===== EXCERPTED RECORDS =====
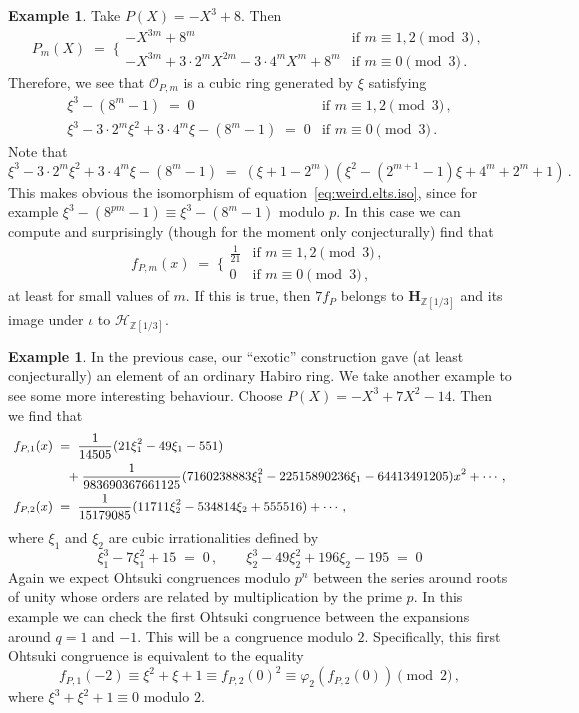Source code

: \documentclass[12pt,reqno]{amsart}
\theoremstyle{definition}
\newtheorem{example}[proposition]{Example}
\def\BZ{\mathbb Z}
\def\calH{\mathcal H}
\def\HH{\mathbf H}
\def\be{\begin{equation}}
\def\ee{\end{equation}}
\def\={\;=\;}
\begin{document}
\begin{example}
Take $P(X)=-X^3+8$. Then
\be
P_{m}(X)
\=
\bigg\{
\begin{array}{cl}
-X^{3m}+8^m & \text{if }m\equiv 1,2\pmod{3}\,,\\
-X^{3m}+3\cdot2^mX^{2m}-3\cdot4^mX^{m}+8^m & \text{if }m\equiv 0\pmod{3}\,.
\end{array}
\ee
Therefore, we see that $\mathcal{O}_{P,m}$ is a cubic ring generated by $\xi$ satisfying
\be
\begin{array}{cl}
\xi^{3}-(8^m-1)\=0 & \text{if }m\equiv 1,2\pmod{3}\,,\\
\xi^{3}-3\cdot2^m\xi^{2}+3\cdot4^m\xi-(8^m-1)\=0 & \text{if }m\equiv 0\pmod{3}\,.
\end{array}
\ee
Note that
\be
\xi^{3}-3\cdot2^m\xi^{2}+3\cdot4^m\xi-(8^m-1)
\=
(\xi + 1-2^m)(\xi^2 - (2^{m+1} - 1)\xi + 4^{m} + 2^{m} + 1)\,.
\ee
This makes obvious the isomorphism of equation~\eqref{eq:weird.elts.iso}, since for
example $\xi^3-(8^{pm}-1)\equiv\xi^3-(8^{m}-1)$ modulo $p$. In this case we can
compute and surprisingly (though for the moment only conjecturally) find that
\be
f_{P,m}(x)
\=
\bigg\{
\begin{array}{cl}
\frac{1}{21} & \text{if }m\equiv 1,2\pmod{3}\,,\\
0 & \text{if }m\equiv 0\pmod{3}\,,
\end{array}
\ee
at least for small values of $m$.
If this is true, then $7f_{P}$ belongs to $\HH_{\BZ[1/3]}$ and its image under
$\iota$ to $\calH_{\BZ[1/3]}$.
\end{example}

\begin{example}
In the previous case, our ``exotic'' construction gave (at least conjecturally)
an element of an ordinary Habiro ring.
We take another example to see some more interesting behaviour. Choose
$P(X)=-X^3 + 7X^2 - 14$. Then we find that
\be
\begin{small}
\begin{aligned}
f_{P,1}(x)
&\=
\frac{1}{14505}(21\xi_1^2 - 49\xi_1 - 551)\\
&\quad+\frac{1}{983690367661125}(7160238883\xi_1^2 - 22515890236\xi_1
- 64413491205)x^2+\cdots\,,\\
f_{P,2}(x)
&\=
\frac{1}{15179085}(11711\xi_2^2 - 534814\xi_2 + 555516)+\cdots\,,
\end{aligned}
\end{small}
\ee
where $\xi_1$ and $\xi_2$ are cubic irrationalities defined by 
\be
\xi_1^3 - 7\xi_1^2 + 15\=0\,,\qquad
\xi_2^3 - 49\xi_2^2 + 196\xi_2 - 195\=0
\ee
Again we expect Ohtsuki congruences modulo $p^n$ between the series around roots
of unity whose orders are related by multiplication by the prime $p$. 
In this example we can check the first Ohtsuki congruence between the expansions
around $q=1$ and $-1$. This will be a congruence modulo $2$.
Specifically, this first Ohtsuki congruence is equivalent to the equality
\be
f_{P,1}(-2)
\equiv
\xi^2 + \xi + 1
\equiv
f_{P,2}(0)^{2}
\equiv
\varphi_2(f_{P,2}(0))\pmod{2}\,,
\ee
where $\xi^3 +\xi^2 + 1\equiv 0$ modulo $2$.
\end{example}
\end{document}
=====
▸ **EXERCISE INSTRUCTIONS**
Retype the data above exactly, dropping every picture.

▸ **ANSWER**
Source code

: \documentclass[12pt,reqno]{amsart}
\theoremstyle{definition}
\newtheorem{example}[proposition]{Example}
\def\BZ{\mathbb Z}
\def\calH{\mathcal H}
\def\HH{\mathbf H}
\def\be{\begin{equation}}
\def\ee{\end{equation}}
\def\={\;=\;}
\begin{document}
\begin{example}
Take $P(X)=-X^3+8$. Then
\be
P_{m}(X)
\=
\bigg\{
\begin{array}{cl}
-X^{3m}+8^m & \text{if }m\equiv 1,2\pmod{3}\,,\\
-X^{3m}+3\cdot2^mX^{2m}-3\cdot4^mX^{m}+8^m & \text{if }m\equiv 0\pmod{3}\,.
\end{array}
\ee
Therefore, we see that $\mathcal{O}_{P,m}$ is a cubic ring generated by $\xi$ satisfying
\be
\begin{array}{cl}
\xi^{3}-(8^m-1)\=0 & \text{if }m\equiv 1,2\pmod{3}\,,\\
\xi^{3}-3\cdot2^m\xi^{2}+3\cdot4^m\xi-(8^m-1)\=0 & \text{if }m\equiv 0\pmod{3}\,.
\end{array}
\ee
Note that
\be
\xi^{3}-3\cdot2^m\xi^{2}+3\cdot4^m\xi-(8^m-1)
\=
(\xi + 1-2^m)(\xi^2 - (2^{m+1} - 1)\xi + 4^{m} + 2^{m} + 1)\,.
\ee
This makes obvious the isomorphism of equation~\eqref{eq:weird.elts.iso}, since for
example $\xi^3-(8^{pm}-1)\equiv\xi^3-(8^{m}-1)$ modulo $p$. In this case we can
compute and surprisingly (though for the moment only conjecturally) find that
\be
f_{P,m}(x)
\=
\bigg\{
\begin{array}{cl}
\frac{1}{21} & \text{if }m\equiv 1,2\pmod{3}\,,\\
0 & \text{if }m\equiv 0\pmod{3}\,,
\end{array}
\ee
at least for small values of $m$.
If this is true, then $7f_{P}$ belongs to $\HH_{\BZ[1/3]}$ and its image under
$\iota$ to $\calH_{\BZ[1/3]}$.
\end{example}

\begin{example}
In the previous case, our ``exotic'' construction gave (at least conjecturally)
an element of an ordinary Habiro ring.
We take another example to see some more interesting behaviour. Choose
$P(X)=-X^3 + 7X^2 - 14$. Then we find that
\be
\begin{small}
\begin{aligned}
f_{P,1}(x)
&\=
\frac{1}{14505}(21\xi_1^2 - 49\xi_1 - 551)\\
&\quad+\frac{1}{983690367661125}(7160238883\xi_1^2 - 22515890236\xi_1
- 64413491205)x^2+\cdots\,,\\
f_{P,2}(x)
&\=
\frac{1}{15179085}(11711\xi_2^2 - 534814\xi_2 + 555516)+\cdots\,,
\end{aligned}
\end{small}
\ee
where $\xi_1$ and $\xi_2$ are cubic irrationalities defined by 
\be
\xi_1^3 - 7\xi_1^2 + 15\=0\,,\qquad
\xi_2^3 - 49\xi_2^2 + 196\xi_2 - 195\=0
\ee
Again we expect Ohtsuki congruences modulo $p^n$ between the series around roots
of unity whose orders are related by multiplication by the prime $p$. 
In this example we can check the first Ohtsuki congruence between the expansions
around $q=1$ and $-1$. This will be a congruence modulo $2$.
Specifically, this first Ohtsuki congruence is equivalent to the equality
\be
f_{P,1}(-2)
\equiv
\xi^2 + \xi + 1
\equiv
f_{P,2}(0)^{2}
\equiv
\varphi_2(f_{P,2}(0))\pmod{2}\,,
\ee
where $\xi^3 +\xi^2 + 1\equiv 0$ modulo $2$.
\end{example}
\end{document}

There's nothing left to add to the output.